1. Scatterplot depicting the expression measurements with ecdysone induction versus measurements without ecdysone for all tested promoters separated by core promoter architectures. Constitutive and developmental promoters are plotted in red and green, respectively. Three types of line are used to indicate the expression fold change with no increase (y = x; solid line), 2‐fold increase (y = x + 1; dotted line), and 4‐fold increase (y = x + 2; dashed line). Log₂ expressions > 2 on the right of the red dotted line.

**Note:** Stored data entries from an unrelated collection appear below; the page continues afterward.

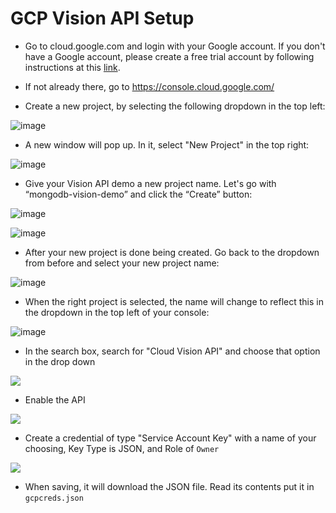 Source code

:# GCP Vision API Setup

* Go to cloud.google.com and login with your Google account. If you don't have a Google account, please create a free trial account by following instructions at this [link](https://console.cloud.google.com/freetrial).

* If not already there, go to https://console.cloud.google.com/

* Create a new project, by selecting the following dropdown in the top left:

![image](images/image30.png)

* A new window will pop up.  In it, select "New Project" in the top right:

![image](images/image14.png)

* Give your Vision API demo a new project name.  Let's go with “mongodb-vision-demo” and click the “Create” button:

![image](images/image28.png)

![image](images/image31.png)

* After your new project is done being created. Go back to the dropdown from before and select your new project name:

![image](images/image22.png)

* When the right project is selected, the name will change to reflect this in the dropdown in the top left of your console:

![image](images/image5.png)

* In the search box, search for "Cloud Vision API" and choose that option in the drop down

![](images/newss06.png)

* Enable the API

![](images/newss01.png)

* Create a credential of type "Service Account Key" with a name of your choosing, Key Type is JSON, and Role of `Owner`

![](images/newss07.png)

* When saving, it will download the JSON file. Read its contents put it in `gcpcreds.json`
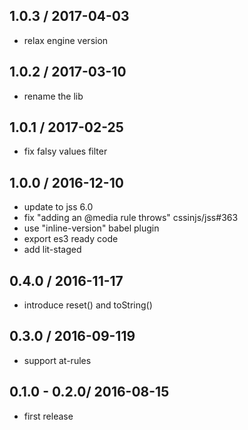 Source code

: ## 1.0.3 / 2017-04-03

- relax engine version

## 1.0.2 / 2017-03-10

- rename the lib

## 1.0.1 / 2017-02-25

- fix falsy values filter

## 1.0.0 / 2016-12-10

- update to jss 6.0
- fix "adding an @media rule throws" cssinjs/jss#363
- use "inline-version" babel plugin
- export es3 ready code
- add lit-staged

## 0.4.0 / 2016-11-17

- introduce reset() and toString()

## 0.3.0 / 2016-09-119

- support at-rules

## 0.1.0 - 0.2.0/ 2016-08-15

- first release
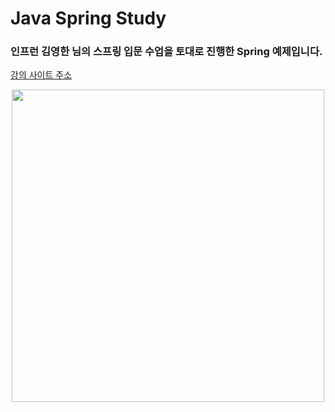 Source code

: # Java Spring Study
### 인프런 김영한 님의 스프링 입문 수업을 토대로 진행한 Spring 예제입니다.

[강의 사이트 주소](https://www.inflearn.com/course/%EC%8A%A4%ED%94%84%EB%A7%81-%EC%9E%85%EB%AC%B8-%EC%8A%A4%ED%94%84%EB%A7%81%EB%B6%80%ED%8A%B8/dashboard)

<p align="center">
  <img width="500" src="https://cdn.inflearn.com/public/files/courses/325630/217f3ed2-dbe4-4efa-962b-972831943846/325630-0.jpg">
</p>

2. Comparison of the expression fold changes versus measurement values without ecdysone for all native promoters and their mutated versions, grouped by native core promoter sequences. The colors refer to different core promoter architectures. Three types of line are used to indicate the expression fold change with no increase (y = x; solid line), 2‐fold increase (y = x + 1; dotted line), and 4‐fold increase (y = x + 2; dashed line).

3. Comparison of the PCC rs obtained in A grouped by constitutive and developmental core promoters. Wilcoxon rank‐sum test P = 0.0054. The middle hinge represents the median. The interquartile range the difference between the 75^th and 25^th percentiles. Individual points represent values over 1.5 times the interquartile range. 3–4 biological replicate measurements.

4. Heatmap depicting the ecdysone inducibility fold changes caused by consensus replacement of motifs in different core promoters. Constitutive and developmental promoters highlighted in red and green, respectively.